Pittsburgh’s St. Clair neighborhood to get an urban farm and new housing

“This is really going to be a public community garden for the broader community.”

Last week, nearly 60 people gathered in the Ormsby Avenue Cafe in Pittsburgh’s St. Clair neighborhood to hear from the Hilltop Alliance about how their neighborhood could be transformed.

The Hilltop Alliance is a nonprofit that serves St. Clair, as well Allentown, Beltzhoover, Knoxville, Bon Air, Carrick, Arlington, Arlington Heights, Mount Washington, the South Side Slopes and the independent borough of Mount Oliver.

It presented its latest version of the Hilltop Farm Master Plan, which would add a number of amenities to a broad section of Pittsburgh, some areas of which are far from grocery stores.

Among the assets planned for the site of the former St. Clair Village housing project are several community garden plots; an indoor farmer’s market with a café; an orchard; indoor/outdoor education spaces; and the plan’s most recent addition: an events barn and an adjacent housing development.

“Anybody from the community could join the community garden from anywhere in the hilltop,” Sarah Baxendell of the Hilltop Alliance told the crowd. “The houses themselves will have spaces where they can do their own gardening. This is really going to be a public garden for the broader community.”

click to enlarge Pittsburgh’s St. Clair neighborhood to get an urban farm and new housing
Image courtesy of the Hilltop Alliance
The Hilltop Alliance Hilltop Farm Master Plan

At its peak, St. Clair Village housed thousands, but the Pittsburgh Housing Authority, which managed the housing project, gradually closed the development and finally dissolved it in 2010. (The Housing Authority did not return media inquiries from City Paper, but according to a 2009 Pittsburgh Post-Gazette report, the housing project was to be completely razed due to budgetary concerns.)

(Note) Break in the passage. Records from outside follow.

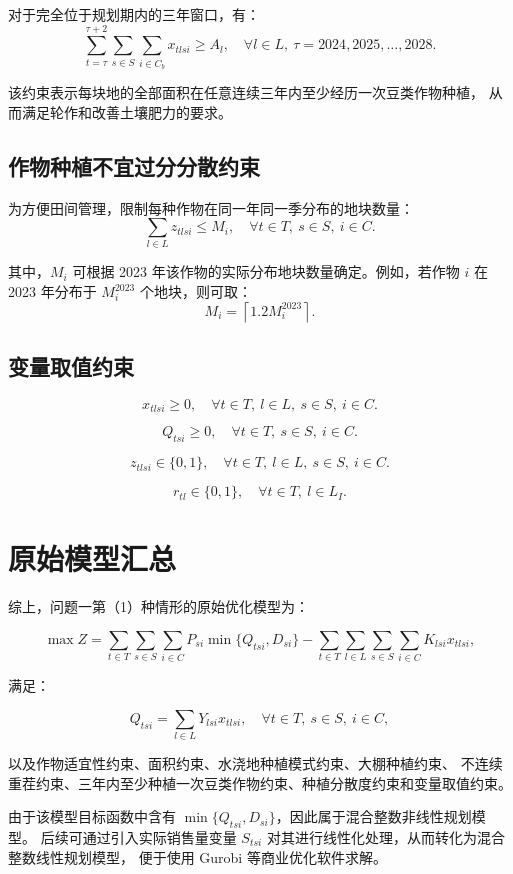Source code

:\documentclass[12pt,a4paper]{ctexart}
\begin{document}
对于完全位于规划期内的三年窗口，有：
\[
\sum_{t=\tau}^{\tau+2}
\sum_{s\in S}
\sum_{i\in C_b}
x_{tlsi}
\geq A_l,
\quad \forall l\in L,\ \tau=2024,2025,\ldots,2028.
\]

该约束表示每块地的全部面积在任意连续三年内至少经历一次豆类作物种植，
从而满足轮作和改善土壤肥力的要求。

\subsection{作物种植不宜过分分散约束}

为方便田间管理，限制每种作物在同一年同一季分布的地块数量：
\[
\sum_{l\in L}z_{tlsi}\leq M_i,
\quad \forall t\in T,\ s\in S,\ i\in C.
\]

其中，$M_i$ 可根据 2023 年该作物的实际分布地块数量确定。例如，若作物 $i$ 在 2023 年分布于
$M_i^{2023}$ 个地块，则可取：
\[
M_i=\left\lceil 1.2M_i^{2023}\right\rceil.
\]

\subsection{变量取值约束}

\[
x_{tlsi}\geq 0,
\quad \forall t\in T,\ l\in L,\ s\in S,\ i\in C.
\]

\[
Q_{tsi}\geq 0,
\quad \forall t\in T,\ s\in S,\ i\in C.
\]

\[
z_{tlsi}\in\{0,1\},
\quad \forall t\in T,\ l\in L,\ s\in S,\ i\in C.
\]

\[
r_{tl}\in\{0,1\},
\quad \forall t\in T,\ l\in L_I.
\]

\section{原始模型汇总}

综上，问题一第（1）种情形的原始优化模型为：

\[
\max Z=
\sum_{t\in T}\sum_{s\in S}\sum_{i\in C}
P_{si}\min\{Q_{tsi},D_{si}\}
-
\sum_{t\in T}\sum_{l\in L}\sum_{s\in S}\sum_{i\in C}
K_{lsi}x_{tlsi},
\]

满足：

\[
Q_{tsi}=\sum_{l\in L}Y_{lsi}x_{tlsi},
\quad \forall t\in T,\ s\in S,\ i\in C,
\]

以及作物适宜性约束、面积约束、水浇地种植模式约束、大棚种植约束、
不连续重茬约束、三年内至少种植一次豆类作物约束、种植分散度约束和变量取值约束。

由于该模型目标函数中含有 $\min\{Q_{tsi},D_{si}\}$，因此属于混合整数非线性规划模型。
后续可通过引入实际销售量变量 $S_{tsi}$ 对其进行线性化处理，从而转化为混合整数线性规划模型，
便于使用 Gurobi 等商业优化软件求解。
\end{document}
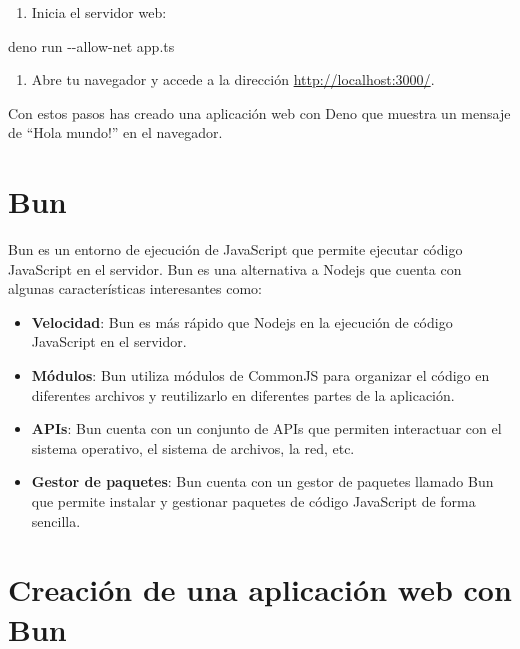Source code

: \documentclass[
  a4paper,
  DIV=11,
  numbers=noendperiod,
  onepage,
  openany]{scrreprt}
\newenvironment{Shaded}{\begin{snugshade}}{\end{snugshade}}
\newcommand{\AttributeTok}[1]{\textcolor[rgb]{0.40,0.45,0.13}{#1}}
\newcommand{\ExtensionTok}[1]{\textcolor[rgb]{0.00,0.23,0.31}{#1}}
\newcommand{\NormalTok}[1]{\textcolor[rgb]{0.00,0.23,0.31}{#1}}
\providecommand{\tightlist}{%
  \setlength{\itemsep}{0pt}\setlength{\parskip}{0pt}}\usepackage{longtable,booktabs,array}
\begin{document}
\begin{enumerate}
\def\labelenumi{\arabic{enumi}.}
\setcounter{enumi}{1}
\tightlist
\item
  Inicia el servidor web:
\end{enumerate}

\begin{Shaded}
\begin{Highlighting}[]
\ExtensionTok{deno}\NormalTok{ run }\AttributeTok{{-}{-}allow{-}net}\NormalTok{ app.ts}
\end{Highlighting}
\end{Shaded}

\begin{enumerate}
\def\labelenumi{\arabic{enumi}.}
\setcounter{enumi}{2}
\tightlist
\item
  Abre tu navegador y accede a la dirección
  \url{http://localhost:3000/}.
\end{enumerate}

Con estos pasos has creado una aplicación web con Deno que muestra un
mensaje de ``Hola mundo!'' en el navegador.

\section{Bun}\label{bun}

Bun es un entorno de ejecución de JavaScript que permite ejecutar código
JavaScript en el servidor. Bun es una alternativa a Nodejs que cuenta
con algunas características interesantes como:

\begin{itemize}
\item
  \textbf{Velocidad}: Bun es más rápido que Nodejs en la ejecución de
  código JavaScript en el servidor.
\item
  \textbf{Módulos}: Bun utiliza módulos de CommonJS para organizar el
  código en diferentes archivos y reutilizarlo en diferentes partes de
  la aplicación.
\item
  \textbf{APIs}: Bun cuenta con un conjunto de APIs que permiten
  interactuar con el sistema operativo, el sistema de archivos, la red,
  etc.
\item
  \textbf{Gestor de paquetes}: Bun cuenta con un gestor de paquetes
  llamado Bun que permite instalar y gestionar paquetes de código
  JavaScript de forma sencilla.
\end{itemize}

\section{Creación de una aplicación web con
Bun}\label{creaciuxf3n-de-una-aplicaciuxf3n-web-con-bun}
\end{document}
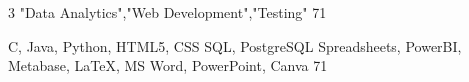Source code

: {\begin{minipage}{0.4\textwidth}
\begin{tcolorbox}[
            height=0.99\textheight, 
            grow to left by=0.3cm, 
            colback=graybox,
            colframe=graybox,
            arc=0mm
        ]

           \areaOfInterest
                {3}
                {{"Data Analytics"},{"Web Development"},{"Testing"}}
                {71}
           \vspace*{-0.3cm}
           \par\noindent\dotfill
           \vspace*{-0.2cm}

           \vspace*{-0.1cm}
           \skills
                {C, Java, Python, HTML5, CSS}
                {SQL, PostgreSQL}
                {Spreadsheets, PowerBI, Metabase, LaTeX, MS Word, PowerPoint, Canva}
                {71}

           \vspace*{-0.5cm}
           \vspace*{0.2cm}

        \end{tcolorbox}
    \end{minipage}}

Pending approval — the Housing Authority will need to transition ownership of the land to the Urban Redevelopment Authority — the Hilltop Alliance (with local contractors) will begin converting the 40-acre site into 17 acres for farming and 23 for housing. An additional 60 acres of wooded hillside will be owned and maintained by the conservation nonprofit Allegheny Land Trust.

The URA did not respond to a City Paper inquiry on the status of the transition.

The farming portion will include 16 quarter-acre plots for farmer incubation. 

“It’s a big issue that people who want to start farming, the cost of doing so is so high and very prohibitive,” said Baxendell. 

There will be 60 community gardening plots, as well as bigger lots for larger crops, such as corn. All spaces will require applications from community members. An orchard of 176 fruit trees is planned for the site. Gardeners can sell their produce at a year-round farmer’s market; an on-site community-supported-agriculture (CSA) farm would also sell goods. 

The education areas will include a 76-tree youth orchard and an edible forest full of paw-paws, persimmons and quinces. (Pittsburgh Public Schools has decided to re-open the Philip Murray School adjacent to the site.)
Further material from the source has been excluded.